Extended Duration Treasuries

I am back. Sorry for the long hiatus.

My last entry discussed extended duration treasuries and their role in a portfolio. If you have been listening to financial industry experts and commentators during the spring and summer you may have been inclined to avoid mid to long duration treasuries. Some commentators have even suggested that you avoid bonds altogether and load up on dividend paying stocks or stocks with a history of increasing dividends.

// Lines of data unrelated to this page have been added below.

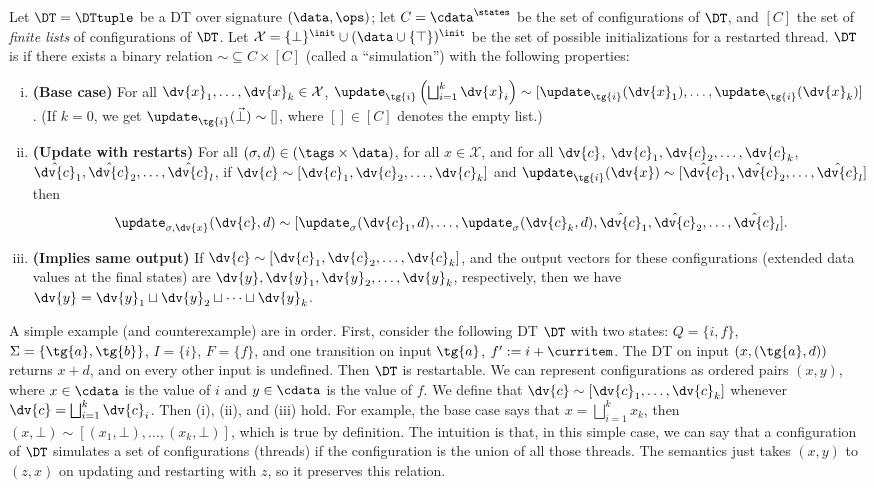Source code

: \begin{definition}[Restartability]
\label{dt:definition:restartability}
Let $\DT = \DTtuple$ be a DT over signature $(\data, \ops)$;
let $C = \cdata^\states$ be the set of configurations of $\DT$, and
$[C]$ the set of \emph{finite lists} of configurations of $\DT$.
Let $\mathcal{X} = \{\bot\}^\init \cup (\data \cup \{\top\})^\init$ be the set of possible initializations for a restarted thread.
$\DT$ is  if there exists a binary relation $\sim \subseteq C \times [C]$
(called a ``simulation'') with the following properties:
\begin{enumerate}[i.]
\item \textbf{(Base case)}
  For all $\dv{x}_1, \ldots, \dv{x}_k \in \mathcal{X}$,
  $\update_{{\tg{i}}}\left(\bigsqcup_{i=1}^k \dv{x}_i\right) \sim [\update_{{\tg{i}}}(\dv{x}_1),\ldots,\update_{{\tg{i}}}(\dv{x}_k)]$. (If $k = 0$, we get $\update_{{\tg{i}}}(\vec{\bot}) \sim []$, where $[] \in [C]$ denotes the empty list.)
\item
  \textbf{(Update with restarts)} For all $(\sigma, d) \in (\tags \times \data)$,
  for all $x \in \mathcal{X}$,
  and for all $\dv{c}$, $\dv{c}_1, \dv{c}_2, \ldots, \dv{c}_k$, $\hat{\dv{c}}_1, \hat{\dv{c}}_2, \ldots, \hat{\dv{c}}_l$,
  if $\dv{c} \sim [\dv{c}_1, \dv{c}_2, \ldots, \dv{c}_k]$
  and $\update_{{\tg{i}}}(\dv{x}) \sim [\hat{\dv{c}}_1, \hat{\dv{c}}_2, \ldots, \hat{\dv{c}}_l]$
  then
  \[\update_{\sigma,\dv{x}}(\dv{c},d) \sim [\update_{\sigma}(\dv{c}_1,d), \ldots, \update_{\sigma}(\dv{c}_k,d), \hat{\dv{c}}_1, \hat{\dv{c}}_2, \ldots, \hat{\dv{c}}_l].\]
\item
  \textbf{(Implies same output)}
  If $\dv{c} \sim [\dv{c}_1, \dv{c}_2, \ldots, \dv{c}_k]$,
  and the output vectors for these configurations (extended data values at the final states) are $\dv{y}, \dv{y}_1, \dv{y}_2, \ldots, \dv{y}_k$, respectively, then we have $\dv{y} = \dv{y}_1 \sqcup \dv{y}_2 \sqcup \cdots \sqcup \dv{y}_k$.
\end{enumerate}
\end{definition}

A simple example (and counterexample) are in order. First, consider the following DT $\DT$ with two states: $Q = \{i,f\}$, $\Sigma = \{{\tg{a}},{\tg{b}}\}$, $I = \{i\}$, $F = \{f\}$, and one transition on input ${\tg{a}}$, $f' := i + \curritem$. The DT on input $(x,({\tg{a}},d))$ returns $x + d$, and on every other input is undefined. Then $\DT$ is restartable. We can represent configurations as ordered pairs $(x,y)$, where $x \in \cdata$ is the value of $i$ and $y \in \cdata$ is the value of $f$. We define that $\dv{c} \sim [\dv{c}_1, \ldots, \dv{c}_k]$ whenever $\dv{c} = \bigsqcup_{i=1}^k \dv{c}_i$. Then (i), (ii), and (iii) hold. For example, the base case says that $x = \bigsqcup_{i=1}^k x_k$, then $(x,\bot) \sim [(x_1,\bot), \ldots, (x_k,\bot)]$, which is true by definition.
The intuition is that, in this simple case, we can say that a configuration of $\DT$ simulates a set of configurations (threads) if the configuration is the union of all those threads. The semantics just takes $(x,y)$ to $(z,x)$ on updating and restarting with $z$, so it preserves this relation.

I am not one to dissuade investors from investing in defensive stocks, high dividend stocks or stocks that regularly appreciate their dividend payout. However, discouraging people from owning bonds and especially treasuries in an environment that is at best volatile and at worst deflationary is bad advice. In mid July when I discussed EDV (Vanguard Extended Duration Treasuries ETF) the price was $82 per share. Today the price is close to $118 that’s a 44% increase in about 5 months. No other asset type has even come close to such a performance. These bonds pay just over 3% and have an average duration of 27 years.

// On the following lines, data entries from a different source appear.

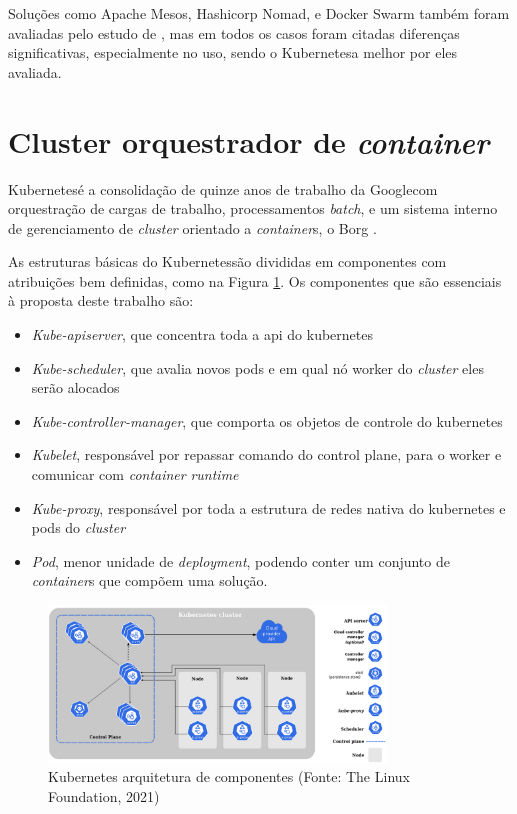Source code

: Soluções como Apache Mesos, Hashicorp Nomad, e Docker Swarm também foram avaliadas pelo estudo de \cite{truyen_comprehensive_2021}, mas em todos os casos foram citadas diferenças significativas, especialmente no uso, sendo o Kubernetes\textregistered a melhor por eles avaliada. 

\section{Cluster orquestrador de \emph{container}}

Kubernetes\textregistered é a consolidação de quinze anos de trabalho da Google\textregistered com orquestração de cargas de trabalho, processamentos \emph{batch}, e um sistema interno de gerenciamento de \emph{cluster} orientado a \emph{container}s, o Borg \cite{verma_large-scale_2015}. 

As estruturas básicas do Kubernetes\textregistered são divididas em componentes com atribuições bem definidas, como na Figura \ref{fig:kubenode}. Os componentes que são essenciais à proposta deste trabalho são:
\begin{itemize}
    \item \emph{Kube-apiserver}, que concentra toda a api do kubernetes
    \item \emph{Kube-scheduler}, que avalia novos pods e em qual nó worker do \emph{cluster} eles serão alocados
    \item \emph{Kube-controller-manager}, que comporta os objetos de controle do kubernetes
    \item \emph{Kubelet}, responsável por repassar comando do control plane, para o worker e comunicar com \emph{container} \emph{runtime}
    \item \emph{Kube-proxy}, responsável por toda a estrutura de redes nativa do kubernetes e pods do \emph{cluster}
    \item \emph{Pod}, menor unidade de \emph{deployment}, podendo conter um conjunto de \emph{container}s que compõem uma solução.
\end{itemize}

\begin{figure}[!h]
    \centering
    \includegraphics[width=0.8\textwidth]{04-figuras/kubeadm-node.png}
    \caption{Kubernetes arquitetura de componentes (Fonte: The Linux Foundation\textregistered, 2021)}
    \label{fig:kubenode}
\end{figure}



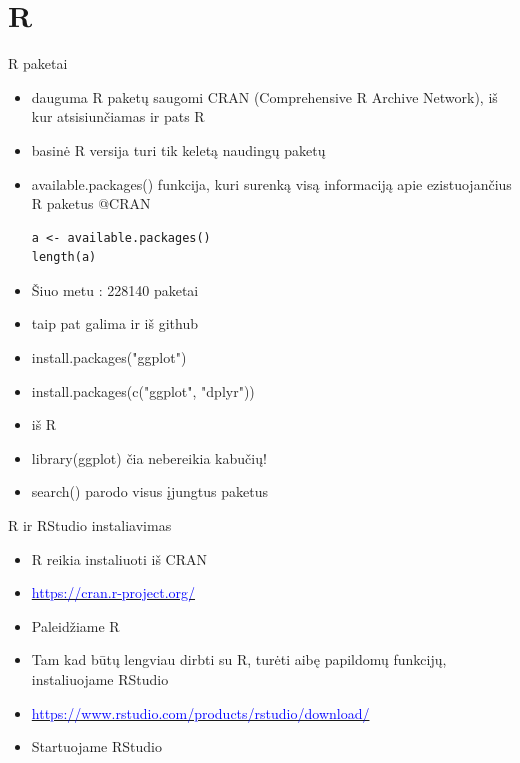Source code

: \documentclass[11pt,xcolor=table]{beamer}
\begin{document}
\section{R}

\begin{frame}[fragile]{R paketai}
\begin{itemize}
\item dauguma R paketų saugomi CRAN (Comprehensive R Archive Network), iš kur atsisiunčiamas ir pats R
\item basinė R versija turi tik keletą naudingų paketų
\item available.packages() funkcija, kuri surenką visą informaciją apie ezistuojančius R paketus @CRAN
\begin{lstlisting}
a <- available.packages()
length(a)
\end{lstlisting}
\item Šiuo metu : 228140 paketai
\item taip pat galima ir iš github
\item install.packages("ggplot")
\item  install.packages(c("ggplot", "dplyr"))
\item iš R 
\item library(ggplot) čia nebereikia kabučių!
\item search() parodo visus įjungtus paketus
\end{itemize}
\end{frame}
\begin{frame}{R ir RStudio instaliavimas}
\begin{itemize}
\item R reikia instaliuoti iš CRAN
\item \href{https://cran.r-project.org/}{\textcolor{blue}{https://cran.r-project.org/}}
\item Paleidžiame R 
\item Tam kad būtų lengviau dirbti su R, turėti aibę papildomų funkcijų, instaliuojame RStudio
\item \href{https://www.rstudio.com/products/rstudio/download/}{\textcolor{blue}{https://www.rstudio.com/products/rstudio/download/}}
\item Startuojame RStudio
\end{itemize}
\end{frame}
\end{document}
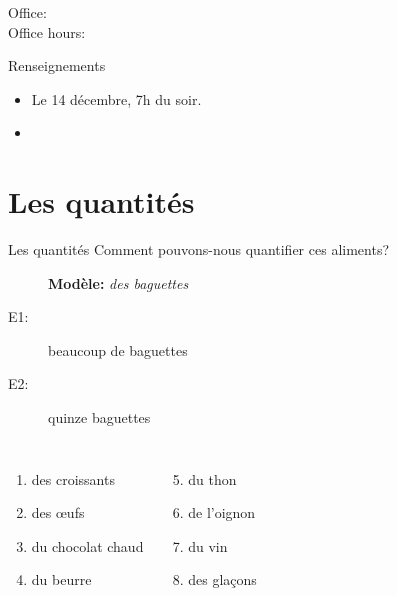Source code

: \documentclass{beamer}
\subtitle[Révision: Examen final]{La révision pour l'examen final}
\begin{document}
  \begin{frame}
    \titlepage
    \tiny{Office: \\
          Office hours: }
  \end{frame}

  \begin{frame}{Renseignements}
    \begin{itemize}
      \item Le 14 décembre, 7h du soir.
      \item[] 
    \end{itemize}
  \end{frame}

  \begin{frame}
    \tableofcontents[hideallsubsections]
  \end{frame}

  \section{Les quantités}
    \begin{frame}{Les quantités}
      Comment pouvons-nous quantifier ces aliments?
      \begin{description}
        \item[] \textbf{Modèle:} \emph{des baguettes}
        \item[E1:] beaucoup de baguettes
        \item[E2:] quinze baguettes
      \end{description}
      \begin{columns}
          \begin{enumerate}
            \item des croissants
            \item des œufs
            \item du chocolat chaud
            \item du beurre
          \end{enumerate}
          \begin{enumerate}
            \setcounter{enumi}{4}
            \item du thon
            \item de l'oignon
            \item du vin
            \item des glaçons
          \end{enumerate}
      \end{columns}
    \end{frame}
\end{document}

If you have benefited from my advice and made  a 44% return on EDV then congratulations. But, one thing should be clear before you assume I am a “genius” and start expecting regular tips that will perform in spectacular fashion – I did not know that EDV was going to out perform other assets when I wrote to recommend that investors hold some in their portfolios. I was merely suggesting EDV as insurance against a downturn in the stock market. Keep in mind that EDV is very volatile but it moves in the opposite direction to stocks. What is surprising is that the level of appreciation has been much more than the decline in stocks. I think it may indicate the level of fear investors have in the current market valuation.

Investors should not purchase EDV at this time. The price is very high. I would wait until it is at or below $100 per share.

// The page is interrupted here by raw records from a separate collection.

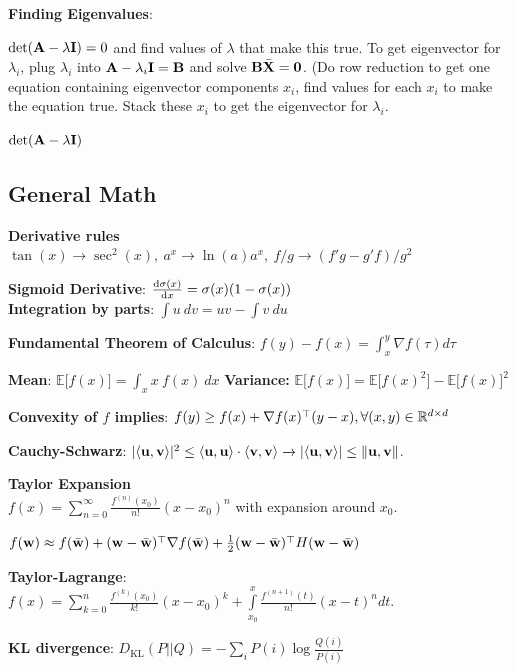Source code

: \textbf{Finding Eigenvalues}:

\tab $\det(\mathbf A - \lambda \mathbf I)=0$ and find values of $\lambda$ that make this true. To get eigenvector for $\lambda_i$, plug $\lambda_i$ into $\mathbf A - \lambda_i \mathbf I = \mathbf B$ and solve $\mathbf B\bar{\mathbf X}=\mathbf{0}$. (Do row reduction to get one equation containing eigenvector components $x_i$, find values for each $x_i$ to make the equation true. Stack these $x_i$ to get the eigenvector for $\lambda_i$. 

\tab $\det(\mathbf A - \lambda \mathbf I)$

\subsection*{General Math}
\textbf{Derivative rules}\\
$\tan(x)\xrightarrow{}\sec^2(x),\>a^x\xrightarrow{}\ln(a)a^x,\>f/g\xrightarrow{}(f'g-g'f)/g^2$



\textbf{Sigmoid Derivative}: $\dv{\sigma(x)}{x} = \sigma(x)(1-\sigma(x))$\\

\textbf{Integration by parts}: $\int u\>dv=uv - \int v\>du$

\textbf{Fundamental Theorem of Calculus}: $f(y)-f(x)=\int^y_x\nabla f(\tau) d\tau$

\textbf{Mean}: $\mathbb{E}\lbrack f(x) \rbrack = \int_x x\>f(x)\>dx$ \textbf{Variance:} $\mathbb{E}\lbrack f(x) \rbrack = \mathbb{E} \lbrack f(x)^2\rbrack - \mathbb{E} \lbrack f(x) \rbrack^2$

\textbf{Convexity of $f$ implies}: $f(y)\geq f(x)+\nabla f(x)^{\mathop{\mathrm{\top}}} (y-x), \forall (x,y) \in \mathbb R^{d\times d}$

\textbf{Cauchy-Schwarz}: $\lvert \langle \mathbf u ,\mathbf v \rangle\rvert^2\leq\langle \mathbf u,\mathbf u\rangle\cdot\langle\mathbf v,\mathbf v\rangle \xrightarrow{} \lvert\langle\mathbf u,\mathbf v\rangle\rvert\leq\lVert\mathbf u,\mathbf v\rVert $.

\textbf{Taylor Expansion}\\
\tab$f(x)=\sum\limits^\infty_{n=0}\frac{f^{(n)}(x_0)}{n!}(x-x_0)^n$ with expansion around $x_0$.

\tab$f(\mathbf w)\approx f(\bar{\mathbf w})+(\mathbf w-\bar{\mathbf w})^{\mathop{\mathrm{\top}}}\nabla f(\bar{\mathbf w})+\frac{1}{2}(\mathbf w-\bar{\mathbf w})^{\mathop{\mathrm{\top}}} H (\mathbf w-\bar{\mathbf w})$

\textbf{Taylor-Lagrange}:
$f(x)=\sum\limits^n_{k=0}\frac{f^{(k)}(x_0)}{k!}(x-x_0)^k+\int\limits^x_{x_0}\frac{f^{(n+1)}(t)}{n!}(x-t)^n dt$.

\textbf{KL divergence}: $D_\text{KL}(P||Q)=-\sum_i P(i) \log \frac{Q(i)}{P(i)}$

The debt ceiling and US treasuries

The August 2nd deadline for increasing the debt ceiling is fast approaching. If the debt ceiling is not increased, the US will be in unchartered territory. The US government taxes and borrows to fund its operations. With the ability to borrow abruptly stopped, it is possible that some checks such as Social Security, Medicare, Medicaid, and unemployment compensation will not be paid. Even if the debt ceiling is raised the rating agencies will most likely downgrade US government bonds from AAA to AA. Ultimately, the US government will pay its obligations but the damage to the US credit rating has already been done. As a result of the political theater we have witnessed in the pass few weeks, US debt will be downgraded for the first time in history.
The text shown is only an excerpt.